Output the following data exactly.

++++ Records supplied

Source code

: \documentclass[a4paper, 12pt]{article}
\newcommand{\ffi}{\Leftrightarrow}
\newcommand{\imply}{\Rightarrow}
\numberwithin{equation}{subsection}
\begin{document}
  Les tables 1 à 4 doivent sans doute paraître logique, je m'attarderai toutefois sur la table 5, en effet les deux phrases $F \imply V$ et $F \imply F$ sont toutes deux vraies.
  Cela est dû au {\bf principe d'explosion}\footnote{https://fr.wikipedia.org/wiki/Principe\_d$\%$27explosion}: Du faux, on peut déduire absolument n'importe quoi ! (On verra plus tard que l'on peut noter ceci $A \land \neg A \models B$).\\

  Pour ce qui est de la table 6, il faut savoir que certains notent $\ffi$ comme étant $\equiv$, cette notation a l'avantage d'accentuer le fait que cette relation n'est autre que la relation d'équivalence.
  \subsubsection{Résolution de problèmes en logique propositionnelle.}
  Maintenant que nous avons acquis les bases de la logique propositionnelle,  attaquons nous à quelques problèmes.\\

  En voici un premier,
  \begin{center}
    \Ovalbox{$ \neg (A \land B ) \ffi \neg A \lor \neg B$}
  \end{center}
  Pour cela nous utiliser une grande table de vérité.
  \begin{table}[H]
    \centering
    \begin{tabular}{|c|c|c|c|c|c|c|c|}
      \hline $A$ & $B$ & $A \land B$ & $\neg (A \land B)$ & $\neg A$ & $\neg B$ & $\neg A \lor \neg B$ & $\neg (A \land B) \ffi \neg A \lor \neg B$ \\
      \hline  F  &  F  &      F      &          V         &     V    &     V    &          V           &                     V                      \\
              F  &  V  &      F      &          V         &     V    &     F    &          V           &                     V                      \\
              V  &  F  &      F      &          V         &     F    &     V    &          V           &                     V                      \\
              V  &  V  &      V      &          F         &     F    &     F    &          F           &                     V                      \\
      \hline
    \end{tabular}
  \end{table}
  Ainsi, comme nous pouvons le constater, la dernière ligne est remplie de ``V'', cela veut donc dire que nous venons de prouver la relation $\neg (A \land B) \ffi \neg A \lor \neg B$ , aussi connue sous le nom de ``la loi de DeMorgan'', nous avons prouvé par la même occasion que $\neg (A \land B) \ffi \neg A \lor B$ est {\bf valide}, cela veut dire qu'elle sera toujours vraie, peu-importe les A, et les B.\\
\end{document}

++++++++

**Expected answer:**
Source code

: \documentclass[a4paper, 12pt]{article}
\newcommand{\ffi}{\Leftrightarrow}
\newcommand{\imply}{\Rightarrow}
\numberwithin{equation}{subsection}
\begin{document}
  Les tables 1 à 4 doivent sans doute paraître logique, je m'attarderai toutefois sur la table 5, en effet les deux phrases $F \imply V$ et $F \imply F$ sont toutes deux vraies.
  Cela est dû au {\bf principe d'explosion}\footnote{https://fr.wikipedia.org/wiki/Principe\_d$\%$27explosion}: Du faux, on peut déduire absolument n'importe quoi ! (On verra plus tard que l'on peut noter ceci $A \land \neg A \models B$).\\

  Pour ce qui est de la table 6, il faut savoir que certains notent $\ffi$ comme étant $\equiv$, cette notation a l'avantage d'accentuer le fait que cette relation n'est autre que la relation d'équivalence.
  \subsubsection{Résolution de problèmes en logique propositionnelle.}
  Maintenant que nous avons acquis les bases de la logique propositionnelle,  attaquons nous à quelques problèmes.\\

  En voici un premier,
  \begin{center}
    \Ovalbox{$ \neg (A \land B ) \ffi \neg A \lor \neg B$}
  \end{center}
  Pour cela nous utiliser une grande table de vérité.
  \begin{table}[H]
    \centering
    \begin{tabular}{|c|c|c|c|c|c|c|c|}
      \hline $A$ & $B$ & $A \land B$ & $\neg (A \land B)$ & $\neg A$ & $\neg B$ & $\neg A \lor \neg B$ & $\neg (A \land B) \ffi \neg A \lor \neg B$ \\
      \hline  F  &  F  &      F      &          V         &     V    &     V    &          V           &                     V                      \\
              F  &  V  &      F      &          V         &     V    &     F    &          V           &                     V                      \\
              V  &  F  &      F      &          V         &     F    &     V    &          V           &                     V                      \\
              V  &  V  &      V      &          F         &     F    &     F    &          F           &                     V                      \\
      \hline
    \end{tabular}
  \end{table}
  Ainsi, comme nous pouvons le constater, la dernière ligne est remplie de ``V'', cela veut donc dire que nous venons de prouver la relation $\neg (A \land B) \ffi \neg A \lor \neg B$ , aussi connue sous le nom de ``la loi de DeMorgan'', nous avons prouvé par la même occasion que $\neg (A \land B) \ffi \neg A \lor B$ est {\bf valide}, cela veut dire qu'elle sera toujours vraie, peu-importe les A, et les B.\\
\end{document}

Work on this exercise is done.